Riveting, disturbing, and wise. Dr. Fulbrook's addition to historiography is gargantuan; "Bystander Society" is a masterpiece of historical study infused with truly heartfelt compassion and understanding. German society in the Nazi period is so endlessly complex and so far from hegemonic, a fact which Fulbrook understands and explains patiently and completely. Almost every possible motivation for conformity, obedience, resistance, or passivity during the Nazi era is considered here, and the result is engrossing and enriching.
‘People who do not know what others in a group actually think often decide that it is safer to go along with what appear to be the dominant norms in order not to stand out.’ #DeZinVanHetBoek #TheEssenceOfTheBook
One of my most impressive museum experiences was at the Musée Memorial in Caen, Normandy. The permanent exhibition was designed in such a way that visitors walked down a spiral path from the ground floor past photo walls. The route began with photos and reports about the end of the First World War and the Versailles Treaty. Further down, towards the 1940s, there were images and texts about the rise of Nazism. The end of the downward spiral coincided with the beginning of the Second World War: sounds of bombing, lighting that simulated seas of fire. It was a chilling experience. This was not only because of the images and the information, but also because the flow of visitors was guided along that route - the only way out was to go down.

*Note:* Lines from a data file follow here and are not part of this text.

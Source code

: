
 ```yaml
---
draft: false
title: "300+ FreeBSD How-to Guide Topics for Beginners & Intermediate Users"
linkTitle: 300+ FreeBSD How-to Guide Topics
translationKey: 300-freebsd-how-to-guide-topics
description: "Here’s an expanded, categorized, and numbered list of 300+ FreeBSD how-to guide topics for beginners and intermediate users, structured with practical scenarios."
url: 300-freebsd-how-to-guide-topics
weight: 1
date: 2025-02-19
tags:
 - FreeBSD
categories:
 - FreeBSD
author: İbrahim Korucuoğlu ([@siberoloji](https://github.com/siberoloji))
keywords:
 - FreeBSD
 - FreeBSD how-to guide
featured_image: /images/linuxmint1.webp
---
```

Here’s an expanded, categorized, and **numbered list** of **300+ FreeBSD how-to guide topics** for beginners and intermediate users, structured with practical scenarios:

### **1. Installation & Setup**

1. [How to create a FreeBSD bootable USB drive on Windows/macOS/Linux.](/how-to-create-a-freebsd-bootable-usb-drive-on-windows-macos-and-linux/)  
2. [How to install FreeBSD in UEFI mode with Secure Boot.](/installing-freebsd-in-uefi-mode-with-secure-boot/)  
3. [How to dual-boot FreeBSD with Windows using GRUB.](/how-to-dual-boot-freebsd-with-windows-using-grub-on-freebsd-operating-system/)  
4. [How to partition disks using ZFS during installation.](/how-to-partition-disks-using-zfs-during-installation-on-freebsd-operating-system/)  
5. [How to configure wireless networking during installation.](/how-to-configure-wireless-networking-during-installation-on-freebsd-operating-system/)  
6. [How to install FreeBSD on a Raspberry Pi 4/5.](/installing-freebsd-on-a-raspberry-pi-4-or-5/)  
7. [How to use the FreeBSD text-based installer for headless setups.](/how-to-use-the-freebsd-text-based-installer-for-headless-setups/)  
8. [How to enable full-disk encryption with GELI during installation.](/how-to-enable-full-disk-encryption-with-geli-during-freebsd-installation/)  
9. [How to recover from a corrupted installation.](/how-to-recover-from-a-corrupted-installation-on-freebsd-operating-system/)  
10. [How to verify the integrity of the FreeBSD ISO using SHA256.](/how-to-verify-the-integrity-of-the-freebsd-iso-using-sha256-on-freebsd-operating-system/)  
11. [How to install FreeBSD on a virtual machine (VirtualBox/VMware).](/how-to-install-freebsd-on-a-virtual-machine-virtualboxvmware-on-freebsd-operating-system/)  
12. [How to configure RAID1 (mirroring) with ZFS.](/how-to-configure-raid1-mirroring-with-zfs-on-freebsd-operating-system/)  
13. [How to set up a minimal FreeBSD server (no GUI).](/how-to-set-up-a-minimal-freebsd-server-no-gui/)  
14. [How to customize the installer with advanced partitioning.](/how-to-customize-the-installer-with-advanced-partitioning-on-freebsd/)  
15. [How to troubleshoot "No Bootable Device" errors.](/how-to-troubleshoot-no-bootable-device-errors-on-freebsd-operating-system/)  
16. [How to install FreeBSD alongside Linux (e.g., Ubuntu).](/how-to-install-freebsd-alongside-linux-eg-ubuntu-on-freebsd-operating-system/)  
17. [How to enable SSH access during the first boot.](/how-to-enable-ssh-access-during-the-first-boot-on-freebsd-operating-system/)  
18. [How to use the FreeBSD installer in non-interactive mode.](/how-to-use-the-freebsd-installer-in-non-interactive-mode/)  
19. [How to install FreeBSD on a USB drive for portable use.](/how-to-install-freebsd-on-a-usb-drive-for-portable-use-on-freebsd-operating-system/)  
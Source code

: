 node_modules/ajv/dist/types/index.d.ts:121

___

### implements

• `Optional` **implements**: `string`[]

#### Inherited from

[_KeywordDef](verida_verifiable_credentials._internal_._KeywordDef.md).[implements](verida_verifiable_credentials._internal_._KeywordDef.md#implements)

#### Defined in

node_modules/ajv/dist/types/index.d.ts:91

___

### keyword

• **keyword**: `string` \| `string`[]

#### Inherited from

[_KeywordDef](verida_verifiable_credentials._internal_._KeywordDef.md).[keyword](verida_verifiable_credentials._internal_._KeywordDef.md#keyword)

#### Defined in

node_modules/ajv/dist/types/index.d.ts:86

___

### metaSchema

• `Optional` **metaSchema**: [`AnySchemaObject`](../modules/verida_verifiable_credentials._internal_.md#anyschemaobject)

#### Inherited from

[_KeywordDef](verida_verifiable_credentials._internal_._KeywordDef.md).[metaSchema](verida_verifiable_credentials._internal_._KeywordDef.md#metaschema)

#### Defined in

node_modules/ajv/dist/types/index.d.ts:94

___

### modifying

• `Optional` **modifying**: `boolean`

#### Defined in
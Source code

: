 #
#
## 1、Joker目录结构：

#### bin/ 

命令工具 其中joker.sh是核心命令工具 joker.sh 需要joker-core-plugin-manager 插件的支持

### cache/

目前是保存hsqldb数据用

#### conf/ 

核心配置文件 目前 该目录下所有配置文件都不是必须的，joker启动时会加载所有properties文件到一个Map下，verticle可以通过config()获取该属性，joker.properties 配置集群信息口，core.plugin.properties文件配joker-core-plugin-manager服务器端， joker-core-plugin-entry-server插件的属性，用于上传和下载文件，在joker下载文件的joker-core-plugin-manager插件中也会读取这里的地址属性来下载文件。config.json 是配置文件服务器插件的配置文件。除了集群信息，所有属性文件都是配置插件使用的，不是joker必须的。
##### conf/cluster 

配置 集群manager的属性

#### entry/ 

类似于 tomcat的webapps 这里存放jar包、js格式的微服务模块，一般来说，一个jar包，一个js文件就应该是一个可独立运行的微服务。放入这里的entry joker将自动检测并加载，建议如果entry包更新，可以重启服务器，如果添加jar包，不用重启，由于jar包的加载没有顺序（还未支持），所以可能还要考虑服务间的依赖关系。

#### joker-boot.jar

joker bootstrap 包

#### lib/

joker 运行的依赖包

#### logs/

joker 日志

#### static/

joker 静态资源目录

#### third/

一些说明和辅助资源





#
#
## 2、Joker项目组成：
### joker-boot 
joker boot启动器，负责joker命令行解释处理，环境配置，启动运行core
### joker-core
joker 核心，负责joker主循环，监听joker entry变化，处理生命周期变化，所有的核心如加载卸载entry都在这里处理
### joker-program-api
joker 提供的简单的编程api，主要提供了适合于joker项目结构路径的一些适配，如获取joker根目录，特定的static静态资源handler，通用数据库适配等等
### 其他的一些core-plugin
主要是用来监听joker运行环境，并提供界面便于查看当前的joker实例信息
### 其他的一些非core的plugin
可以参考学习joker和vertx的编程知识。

It was equally chilling to read the book The Bystander Society by Mary Fulbrook. It's an extremely interesting book, which lays many parallels between the years leading up to the Second World War and the present day. Based on an analysis of essays, correspondence and diary entries written in the period leading up to World War II and throughout, Fulbrook states how German society was complicit in the Nazi doctrine. Ignorance, impotence and indifference on the part of citizens allowed for the most cruel atrocities to take place. From these firsthand accounts, Fulbrook describes how Nazi viewpoints and practices normalised in just a few years. Equally intriguing and appalling to read, and to be taken as a warning for our times: let's please these not go down that road again.